NA: The NA region is made up of contestants from North and South America. Contestants are selected from the Console Scrims, Practice Scrims and Morus Cup. NA has 3 solo seats and 2 trios seats for the Jcup.

SEA: Contestants of the South East Asia region are selected from the J Cup SEA Preliminaries, Asian Challenge, and SEA Practice Scrims. SEA has 4 solo and 3 trios seats for the Jcup.

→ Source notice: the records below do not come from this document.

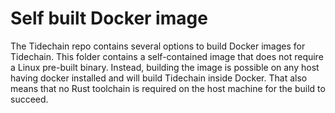 # Self built Docker image

The Tidechain repo contains several options to build Docker images for Tidechain.
This folder contains a self-contained image that does not require a Linux pre-built binary.
Instead, building the image is possible on any host having docker installed and will
build Tidechain inside Docker. That also means that no Rust toolchain is required on the host
machine for the build to succeed.

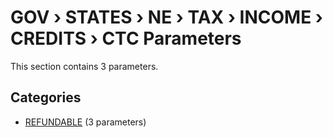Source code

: # GOV › STATES › NE › TAX › INCOME › CREDITS › CTC Parameters

This section contains 3 parameters.

## Categories

- [REFUNDABLE](refundable/index.md) (3 parameters)
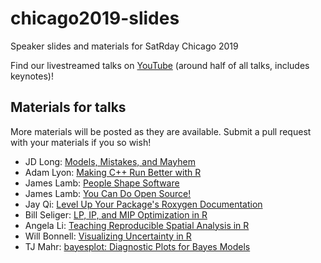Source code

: # chicago2019-slides
Speaker slides and materials for SatRday Chicago 2019

Find our livestreamed talks on [YouTube](https://www.youtube.com/watch?v=quFhQvizBE8) (around half of all talks, includes keynotes)!

## Materials for talks

More materials will be posted as they are available. Submit a pull request with your materials if you so wish!

- JD Long: [Models, Mistakes, and Mayhem](https://docs.google.com/presentation/d/1ywSgScfiCVuNPJo-7hzd4assvvUXIbbN6Dq_QC8cK0Q/edit)
- Adam Lyon: [Making C++ Run Better with R](https://github.com/lyon-fnal/analyzeGPerfTools/blob/master/Lyon_making_cpp_better_sm.pdf)
- James Lamb: [People Shape Software](https://github.com/jayqi/satRday-roxygen-talk)
- James Lamb: [You Can Do Open Source!](https://github.com/jameslamb/talks/tree/master/you-can-do-open-source)
- Jay Qi: [Level Up Your Package's Roxygen Documentation](https://github.com/jayqi/satRday-roxygen-talk)
- Bill Seliger: [LP, IP, and MIP Optimization in R](https://github.com/BillSeliger/SatRdayOptimization)
- Angela Li: [Teaching Reproducible Spatial Analysis in R](https://docs.google.com/presentation/d/14HtS-1c3A0GBIVvfrYkOrARwlJIqo2rkOAb2Du81eTw/edit)
- Will Bonnell: [Visualizing Uncertainty in R](https://willdebras.github.io/sartrday2019/)
- TJ Mahr: [bayesplot: Diagnostic Plots for Bayes Models](https://www.tjmahr.com/bayesplot-satrdays-2019)
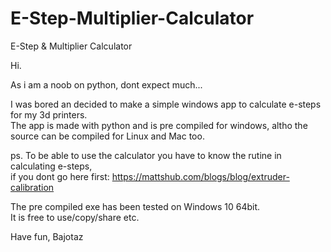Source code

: # E-Step-Multiplier-Calculator
E-Step &amp; Multiplier Calculator

Hi.

As i am a noob on python, dont expect much...

I was bored an decided to make a simple windows app to calculate e-steps for my 3d printers. <br>
The app is made with python and is pre compiled for windows, altho the source can be compiled for Linux and Mac too. <br>

ps.
To be able to use the calculator you have to know the rutine in calculating e-steps, <br>
  if you dont go here first: https://mattshub.com/blogs/blog/extruder-calibration

The pre compiled exe has been tested on Windows 10 64bit. <br>
It is free to use/copy/share etc.

Have fun, Bajotaz
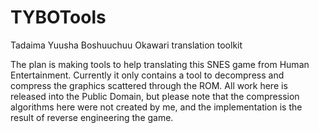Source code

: # TYBOTools
Tadaima Yuusha Boshuuchuu Okawari translation toolkit

The plan is making tools to help translating this SNES game from Human Entertainment.
Currently it only contains a tool to decompress and compress the graphics scattered through the ROM.
All work here is released into the Public Domain, but please note that the compression algorithms here were not created by me, and the implementation is the result of reverse engineering the game.
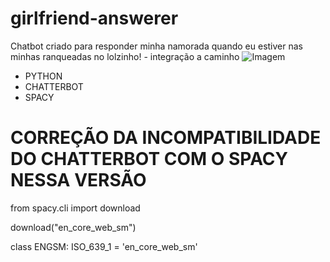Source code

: # girlfriend-answerer
Chatbot criado para responder minha namorada quando eu estiver nas minhas ranqueadas no lolzinho! - integração a caminho
![Imagem](https://i.imgur.com/ek4X2wM.png "Title")

- PYTHON
- CHATTERBOT
- SPACY


# CORREÇÃO DA INCOMPATIBILIDADE DO CHATTERBOT COM O SPACY NESSA VERSÃO
from spacy.cli import download

download("en_core_web_sm")

class ENGSM:
    ISO_639_1 = 'en_core_web_sm'
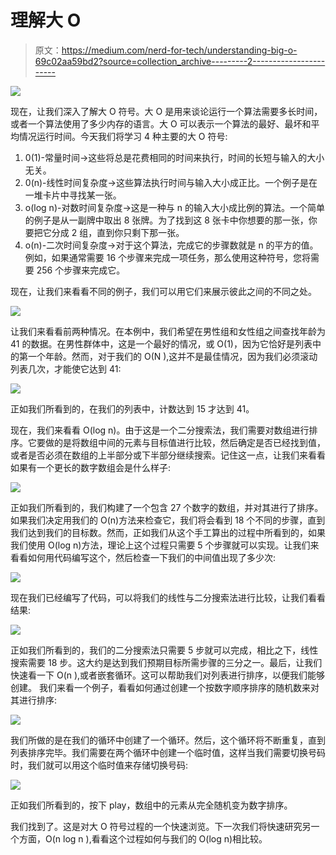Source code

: # 理解大 O

> 原文：<https://medium.com/nerd-for-tech/understanding-big-o-69c02aa59bd2?source=collection_archive---------2----------------------->

![](img/81ec378a013ebfcfa76a48200fcc51aa.png)

现在，让我们深入了解大 O 符号。大 O 是用来谈论运行一个算法需要多长时间，或者一个算法使用了多少内存的语言。大 O 可以表示一个算法的最好、最坏和平均情况运行时间。今天我们将学习 4 种主要的大 O 符号:

1.  0(1)-常量时间→这些将总是花费相同的时间来执行，时间的长短与输入的大小无关。
2.  0(n)-线性时间复杂度→这些算法执行时间与输入大小成正比。一个例子是在一堆卡片中寻找某一张。
3.  o(log n)-对数时间复杂度→这是一种与 n 的输入大小成比例的算法。一个简单的例子是从一副牌中取出 8 张牌。为了找到这 8 张卡中你想要的那一张，你要把它分成 2 组，直到你只剩下那一张。
4.  o(n)-二次时间复杂度→对于这个算法，完成它的步骤数就是 n 的平方的值。例如，如果通常需要 16 个步骤来完成一项任务，那么使用这种符号，您将需要 256 个步骤来完成它。

现在，让我们来看看不同的例子，我们可以用它们来展示彼此之间的不同之处。

![](img/bedf60b8baf75da0a80e45f89e390528.png)

让我们来看看前两种情况。在本例中，我们希望在男性组和女性组之间查找年龄为 41 的数据。在男性群体中，这是一个最好的情况，或 O(1)，因为它恰好是列表中的第一个年龄。然而，对于我们的 O(N ),这并不是最佳情况，因为我们必须滚动列表几次，才能使它达到 41:

![](img/8c4cd754a8a52400ec0e04a8908f60cd.png)

正如我们所看到的，在我们的列表中，计数达到 15 才达到 41。

现在，我们来看看 O(log n)。由于这是一个二分搜索法，我们需要对数组进行排序。它要做的是将数组中间的元素与目标值进行比较，然后确定是否已经找到值，或者是否必须在数组的上半部分或下半部分继续搜索。记住这一点，让我们来看看如果有一个更长的数字数组会是什么样子:

![](img/1809f0550d558ac52a2e78976cdf3027.png)

正如我们所看到的，我们构建了一个包含 27 个数字的数组，并对其进行了排序。如果我们决定用我们的 O(n)方法来检查它，我们将会看到 18 个不同的步骤，直到我们达到我们的目标数。然而，正如我们从这个手工算出的过程中所看到的，如果我们使用 O(log n)方法，理论上这个过程只需要 5 个步骤就可以实现。让我们来看看如何用代码编写这个，然后检查一下我们的中间值出现了多少次:

![](img/005d89404cb6aa9bbdae236a42826573.png)

现在我们已经编写了代码，可以将我们的线性与二分搜索法进行比较，让我们看看结果:

![](img/72019c809cba553eabe66dca5c90c939.png)

正如我们所看到的，我们的二分搜索法只需要 5 步就可以完成，相比之下，线性搜索需要 18 步。这大约是达到我们预期目标所需步骤的三分之一。最后，让我们快速看一下 O(n ),或者嵌套循环。这可以帮助我们对列表进行排序，以便我们能够创建。
我们来看一个例子，看看如何通过创建一个按数字顺序排序的随机数来对其进行排序:

![](img/68e560478901b608bfda0f732d9cf400.png)

我们所做的是在我们的循环中创建了一个循环。然后，这个循环将不断重复，直到列表排序完毕。我们需要在两个循环中创建一个临时值，这样当我们需要切换号码时，我们就可以用这个临时值来存储切换号码:

![](img/03bb2fd44ca421c0cffde129b7954c4c.png)

正如我们所看到的，按下 play，数组中的元素从完全随机变为数字排序。

我们找到了。这是对大 O 符号过程的一个快速浏览。下一次我们将快速研究另一个方面，O(n log n ),看看这个过程如何与我们的 O(log n)相比较。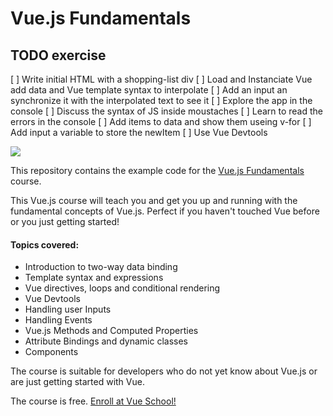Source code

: # Vue.js Fundamentals


## TODO exercise

[ ] Write initial HTML with a shopping-list div
[ ] Load and Instanciate Vue add data and Vue template syntax to interpolate
[ ] Add an input an synchronize it with the interpolated text to see it
[ ] Explore the app in the console
[ ] Discuss the syntax of JS inside moustaches
[ ] Learn to read the errors in the console
[ ] Add items to data and show them useing v-for
[ ] Add input a variable to store the newItem
[ ] Use Vue Devtools


[![](https://vueschool.s3.amazonaws.com/089f25af6e0e1f678474f10e98fdb6d0/vuejs-fundamentals.png)](https://vueschool.io/courses/vuejs-fundamentals)

This repository contains the example code for the [Vue.js Fundamentals](https://vueschool.io/courses/vuejs-fundamentals) course.

This Vue.js course will teach you and get you up and running with the fundamental concepts of Vue.js. Perfect if you haven't touched Vue before or you just getting started!

#### Topics covered:

- Introduction to two-way data binding
- Template syntax and expressions
- Vue directives, loops and conditional rendering
- Vue Devtools
- Handling user Inputs
- Handling Events
- Vue.js Methods and Computed Properties
- Attribute Bindings and dynamic classes
- Components

The course is suitable for developers who do not yet know about Vue.js or are just getting started with Vue.

The course is free. [Enroll at Vue School!](https://vueschool.io/courses/vuejs-fundamentals)
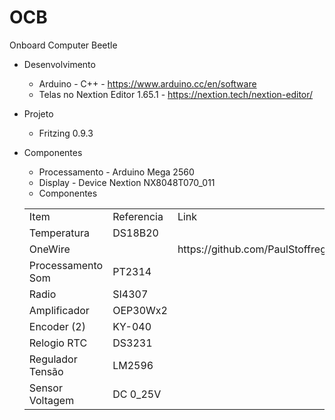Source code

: # OCB
Onboard Computer Beetle 

- Desenvolvimento
  - Arduino - C++			- https://www.arduino.cc/en/software
  - Telas no Nextion Editor 1.65.1	- https://nextion.tech/nextion-editor/
- Projeto 
  - Fritzing 0.9.3

- Componentes
  - Processamento 		- Arduino Mega 2560
  - Display 			- Device Nextion NX8048T070_011
  - Componentes
  <table>
	 <tr><b><td>Item</td>		<td>Referencia</td>	<td>Link</td>						<td>Versão</td></b></tr>
	 <tr><td>Temperatura</td>	<td>DS18B20</td>	<td></td>						<td></td></tr>
	 <tr><td>OneWire</td>		<td></td>		<td>https://github.com/PaulStoffregen/OneWire</td>	<td>2.3.8</td></tr>
	 <tr><td>Processamento Som</td>	<td>PT2314</td>		<td></td>						<td></td></tr>
  	 <tr><td>Radio</td>		<td>SI4307</td>		<td></td>						<td></td></tr>
	 <tr><td>Amplificador</td>	<td>OEP30Wx2</td>	<td></td>						<td></td></tr>
	 <tr><td>Encoder (2)</td>	<td>KY-040</td>		<td></td>						<td></td></tr>
	 <tr><td>Relogio RTC</td>	<td>DS3231</td>		<td></td>						<td></td></tr>
	 <tr><td>Regulador Tensão</td>	<td>LM2596</td>		<td></td>						<td></td></tr>
	 <tr><td>Sensor Voltagem</td>	<td>DC 0_25V</td>	<td></td>						<td></td></tr>
  </table>
  	
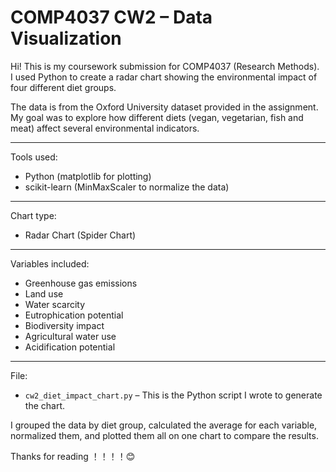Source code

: # COMP4037 CW2 – Data Visualization

Hi! This is my coursework submission for COMP4037 (Research Methods).  
I used Python to create a radar chart showing the environmental impact of four different diet groups.

The data is from the Oxford University dataset provided in the assignment.  
My goal was to explore how different diets (vegan, vegetarian, fish and meat) affect several environmental indicators.

---------

Tools used:
- Python (matplotlib for plotting)
- scikit-learn (MinMaxScaler to normalize the data)

---------

Chart type:
- Radar Chart (Spider Chart)

---------
Variables included:
- Greenhouse gas emissions  
- Land use  
- Water scarcity  
- Eutrophication potential  
- Biodiversity impact  
- Agricultural water use  
- Acidification potential

-----------
File:
- `cw2_diet_impact_chart.py` – This is the Python script I wrote to generate the chart.

I grouped the data by diet group, calculated the average for each variable, normalized them, and plotted them all on one chart to compare the results.

Thanks for reading ！！！！😊
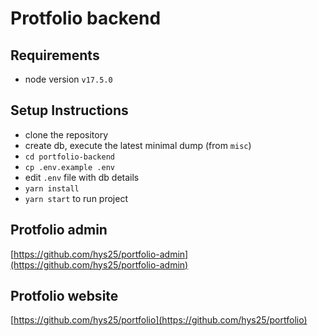 # Protfolio backend
## Requirements
- node version `v17.5.0`

## Setup Instructions
- clone the repository
- create db, execute the latest minimal dump (from `misc`)
- `cd portfolio-backend`
- `cp .env.example .env `
- edit `.env` file with db details
-  `yarn install`
-  `yarn start` to run project

## Protfolio admin
[https://github.com/hys25/portfolio-admin](https://github.com/hys25/portfolio-admin)

## Protfolio website
[https://github.com/hys25/portfolio](https://github.com/hys25/portfolio)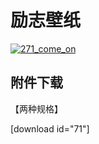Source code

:# 励志壁纸

[![271_come_on](https://attachment.soulteary.com/2008/12/02/271_come_on.jpg "271_come_on")](https://attachment.soulteary.com/2008/12/02/271_come_on.jpg)

## 附件下载

【两种规格】

<!-- more -->

[download id="71"]

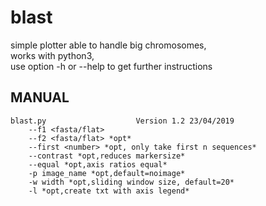 # blast
simple plotter able to handle big chromosomes,  
works with python3,  
use option -h or --help to get further instructions  
  
## MANUAL  

    blast.py					Version 1.2	23/04/2019
        --f1 <fasta/flat>
        --f2 <fasta/flat> *opt*
        --first <number> *opt, only take first n sequences*
        --contrast *opt,reduces markersize*
        --equal *opt,axis ratios equal*
        -p image_name *opt,default=noimage*
        -w width *opt,sliding window size, default=20*
        -l *opt,create txt with axis legend*



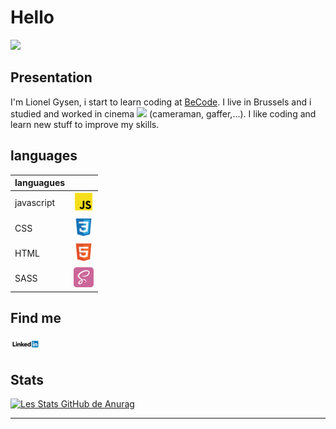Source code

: # Hello

![](./images/anim3.gif)
## Presentation
I'm Lionel Gysen, i start to learn coding at [BeCode](https://becode.org/fr/).
I live in Brussels and i studied and worked in cinema ![](https://i.goopics.net/xhv7fu.png) (cameraman, gaffer,...). 
I like coding and learn new stuff to improve my skills.

## languages 

| languagues |            | 
|------------|------------|
| javascript | ![](./images/jslogo.png) | 
| CSS        | ![](./images/css.png) |
| HTML       | ![](./images/html2.png) |
| SASS       | ![](./images/sass.png) |

## Find me


[![](./images/linkedin2.png)](https://www.linkedin.com/in/lionel-gysen/) 

## Stats

[![Les Stats GitHub de Anurag](https://github-readme-stats.vercel.app/api?username=gysenlionel&theme=tokyonight&show_icons=true)](https://github.com/anuraghazra/github-readme-stats)

---
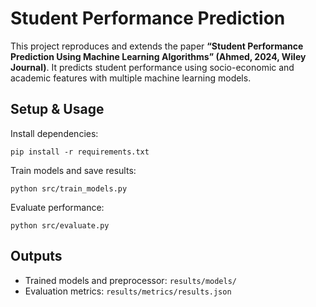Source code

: # Student Performance Prediction

This project reproduces and extends the paper **“Student Performance Prediction Using Machine Learning Algorithms” (Ahmed, 2024, Wiley Journal)**. It predicts student performance using socio-economic and academic features with multiple machine learning models.

## Setup & Usage
Install dependencies:

    pip install -r requirements.txt

Train models and save results:

    python src/train_models.py

Evaluate performance:

    python src/evaluate.py

## Outputs
- Trained models and preprocessor: `results/models/`
- Evaluation metrics: `results/metrics/results.json`
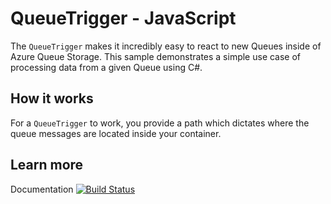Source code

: # QueueTrigger - JavaScript

The `QueueTrigger` makes it incredibly easy to react to new Queues inside of Azure Queue Storage. This sample demonstrates a simple use case of processing data from a given Queue using C#.

## How it works

For a `QueueTrigger` to work, you provide a path which dictates where the queue messages are located inside your container.

## Learn more

<TODO> Documentation
  [![Build Status](https://dev.azure.com/ptrohWEorg/TeamsProvisioning/_apis/build/status/ptrohazfunctionjsgraph%20-%20CI?branchName=master)](https://dev.azure.com/ptrohWEorg/TeamsProvisioning/_build/latest?definitionId=14&branchName=master)
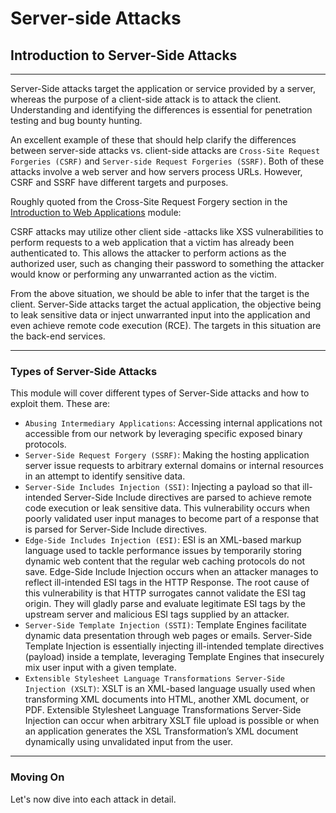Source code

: # Server-side Attacks

## Introduction to Server-Side Attacks

***

Server-Side attacks target the application or service provided by a server, whereas the purpose of a client-side attack is to attack the client. Understanding and identifying the differences is essential for penetration testing and bug bounty hunting.

An excellent example of these that should help clarify the differences between server-side attacks vs. client-side attacks are `Cross-Site Request Forgeries (CSRF)` and `Server-side Request Forgeries (SSRF)`. Both of these attacks involve a web server and how servers process URLs. However, CSRF and SSRF have different targets and purposes.

Roughly quoted from the Cross-Site Request Forgery section in the [Introduction to Web Applications](https://academy.hackthebox.com/course/preview/introduction-to-web-applications) module:

CSRF attacks may utilize other client side -attacks like XSS vulnerabilities to perform requests to a web application that a victim has already been authenticated to. This allows the attacker to perform actions as the authorized user, such as changing their password to something the attacker would know or performing any unwarranted action as the victim.

From the above situation, we should be able to infer that the target is the client. Server-Side attacks target the actual application, the objective being to leak sensitive data or inject unwarranted input into the application and even achieve remote code execution (RCE). The targets in this situation are the back-end services.

***

### Types of Server-Side Attacks

This module will cover different types of Server-Side attacks and how to exploit them. These are:

* `Abusing Intermediary Applications`: Accessing internal applications not accessible from our network by leveraging specific exposed binary protocols.
* `Server-Side Request Forgery (SSRF)`: Making the hosting application server issue requests to arbitrary external domains or internal resources in an attempt to identify sensitive data.
* `Server-Side Includes Injection (SSI)`: Injecting a payload so that ill-intended Server-Side Include directives are parsed to achieve remote code execution or leak sensitive data. This vulnerability occurs when poorly validated user input manages to become part of a response that is parsed for Server-Side Include directives.
* `Edge-Side Includes Injection (ESI)`: ESI is an XML-based markup language used to tackle performance issues by temporarily storing dynamic web content that the regular web caching protocols do not save. Edge-Side Include Injection occurs when an attacker manages to reflect ill-intended ESI tags in the HTTP Response. The root cause of this vulnerability is that HTTP surrogates cannot validate the ESI tag origin. They will gladly parse and evaluate legitimate ESI tags by the upstream server and malicious ESI tags supplied by an attacker.
* `Server-Side Template Injection (SSTI)`: Template Engines facilitate dynamic data presentation through web pages or emails. Server-Side Template Injection is essentially injecting ill-intended template directives (payload) inside a template, leveraging Template Engines that insecurely mix user input with a given template.
* `Extensible Stylesheet Language Transformations Server-Side Injection (XSLT)`: XSLT is an XML-based language usually used when transforming XML documents into HTML, another XML document, or PDF. Extensible Stylesheet Language Transformations Server-Side Injection can occur when arbitrary XSLT file upload is possible or when an application generates the XSL Transformation’s XML document dynamically using unvalidated input from the user.

***

### Moving On

Let's now dive into each attack in detail.
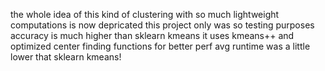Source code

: the whole idea of this kind of clustering with so much lightweight computations is now depricated 
this project only was so testing purposes
accuracy is much higher than sklearn kmeans
it uses kmeans++ and optimized center finding functions for better perf
avg runtime was a little lower that sklearn kmeans!
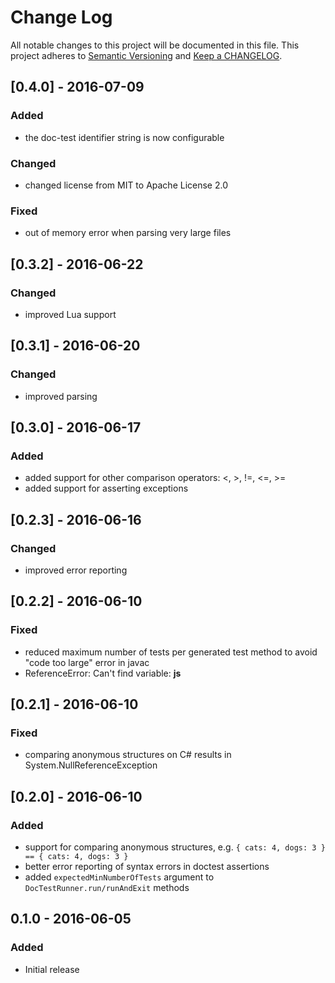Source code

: # Change Log
All notable changes to this project will be documented in this file.
This project adheres to [Semantic Versioning](http://semver.org/) and
[Keep a CHANGELOG](http://keepachangelog.com/).

## [0.4.0] - 2016-07-09

### Added
- the doc-test identifier string is now configurable

### Changed
- changed license from MIT to Apache License 2.0

### Fixed
- out of memory error when parsing very large files

## [0.3.2] - 2016-06-22

### Changed
- improved Lua support


## [0.3.1] - 2016-06-20

### Changed
- improved parsing

## [0.3.0] - 2016-06-17

### Added
- added support for other comparison operators: <, >, !=, <=, >=
- added support for asserting exceptions

## [0.2.3] - 2016-06-16

### Changed
- improved error reporting

## [0.2.2] - 2016-06-10

### Fixed
- reduced maximum number of tests per generated test method to avoid "code too large" error in javac
- ReferenceError: Can't find variable: __js__

## [0.2.1] - 2016-06-10

### Fixed
- comparing anonymous structures on C# results in System.NullReferenceException

## [0.2.0] - 2016-06-10

### Added
- support for comparing anonymous structures, e.g. `{ cats: 4, dogs: 3 } == { cats: 4, dogs: 3 }`
- better error reporting of syntax errors in doctest assertions
- added `expectedMinNumberOfTests` argument to `DocTestRunner.run/runAndExit` methods

## 0.1.0 - 2016-06-05

### Added
- Initial release

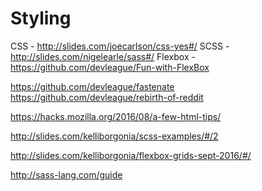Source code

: # Styling

CSS - http://slides.com/joecarlson/css-yes#/
SCSS - http://slides.com/nigelearle/sass#/
Flexbox - https://github.com/devleague/Fun-with-FlexBox

https://github.com/devleague/fastenate
https://github.com/devleague/rebirth-of-reddit

https://hacks.mozilla.org/2016/08/a-few-html-tips/

http://slides.com/kelliborgonia/scss-examples/#/2

http://slides.com/kelliborgonia/flexbox-grids-sept-2016/#/

http://sass-lang.com/guide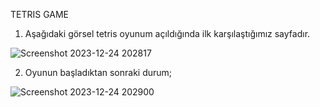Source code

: TETRIS GAME

1. Aşağıdaki görsel tetris oyunum açıldığında ilk karşılaştığımız sayfadır.
   
![Screenshot 2023-12-24 202817](https://github.com/Gorur56/Tetris-Game-Java-Android/assets/54911292/c4565f74-f931-497a-ac9f-7dee2e83d96b)

2. Oyunun başladıktan sonraki durum;

![Screenshot 2023-12-24 202900](https://github.com/Gorur56/Tetris-Game-Java-Android/assets/54911292/a5cc0997-4574-4d0b-85f0-3814b59093a2)
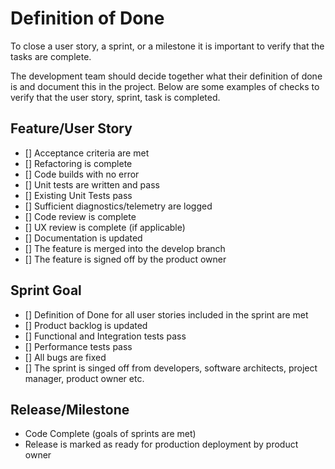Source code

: # Definition of Done

To close a user story, a sprint, or a milestone it is important to verify that the tasks are complete.

The development team should decide together what their definition of done is and document this in the project. Below are some examples of checks to verify that the user story, sprint, task is completed.

## Feature/User Story

- [] Acceptance criteria are met
- [] Refactoring is complete
- [] Code builds with no error
- [] Unit tests are written and pass
- [] Existing Unit Tests pass
- [] Sufficient diagnostics/telemetry are logged
- [] Code review is complete
- [] UX review is complete (if applicable)
- [] Documentation is updated
- [] The feature is merged into the develop branch
- [] The feature is signed off by the product owner

## Sprint Goal

- [] Definition of Done for all user stories included in the sprint are met
- [] Product backlog is updated
- [] Functional and Integration tests pass
- [] Performance tests pass
- [] All bugs are fixed
- [] The sprint is singed off from developers, software architects, project manager, product owner etc.

## Release/Milestone

- Code Complete (goals of sprints are met)
- Release is marked as ready for production deployment by product owner
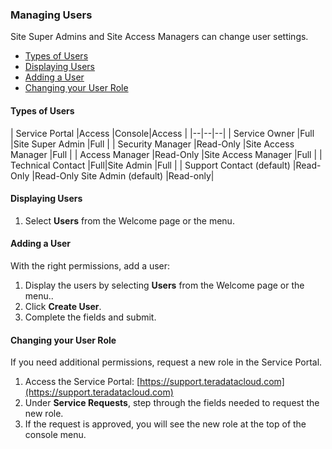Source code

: ### Managing Users

Site Super Admins and Site Access Managers can change user settings.

- [Types of Users](#types-of-users)
- [Displaying Users](#displaying-users)
- [Adding a User](#adding-a-user)
- [Changing your User Role](#changing-your-user-role)

#### Types of Users

| Service Portal |Access |Console|Access  |
|--|--|--|
| Service Owner |Full |Site Super Admin |Full  |
| Security Manager |Read-Only |Site Access Manager  |Full |
| Access Manager |Read-Only |Site Access Manager  |Full |
| Technical Contact |Full|Site Admin |Full |
| Support Contact (default) |Read-Only |Read-Only Site Admin (default) |Read-only|

#### Displaying Users

1. Select **Users** from the Welcome page or the menu.

#### Adding a User

With the right permissions, add a user:

1. Display the users by selecting **Users** from the Welcome page or the menu..
1. Click **Create User**.
1. Complete the fields and submit.

#### Changing your User Role

If you need additional permissions, request a new role in the Service Portal. 

1. Access the Service Portal: 
[https://support.teradatacloud.com](https://support.teradatacloud.com)
1. Under **Service Requests**, step through the fields needed to request the new role.
1. If the request is approved, you will see the new role at the top of the console menu.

CN: 16 teams fight for NBPL points, with the top 3 proceeding directly to the J Cup and the rest entering the CN preliminaries (except for the team with the least points, which is eliminated). They carry out 12 Scoring Stage matches over 2 days to determine which 6 proceed to the NARAKA: BLADEPOINT J Cup which leads to a total of 9 solo and trio seats for the Jcup.
This in total makes the 18 seats for the solo and trios players of Jcup.

==Reception==

Naraka: Bladepoint received "mixed or average" reviews according to review aggregator platform Metacritic. In Japan, four critics from Famitsu gave the game a total score of 32 out of 40, with each critic awarding the game an 8 out of 10. The game was nominated as Best Multiplayer Game 2021 of Golden Joystick Awards on October 19, 2021, which is one of the oldest game awards globally.

Aggregate score
| Aggregator | Score |
|---|---|
| Metacritic | PC: 71/100 |

Review scores
| Publication | Score |
|---|---|
| Famitsu | 32/40 |
| GameSpot | 6/10 |
| IGN | 8/10 |
| PC Gamer (US) | 73/100 |
| PCGamesN | 6/10 |

===Player count and revenue===
The game hit over 120,000 concurrent players in its April Steam test. By November 9, 2021, the game has reached more than 6 million copies selling globally. It means that it had more than $250 million gross revenue by selling copies and in-game virtual collectibles.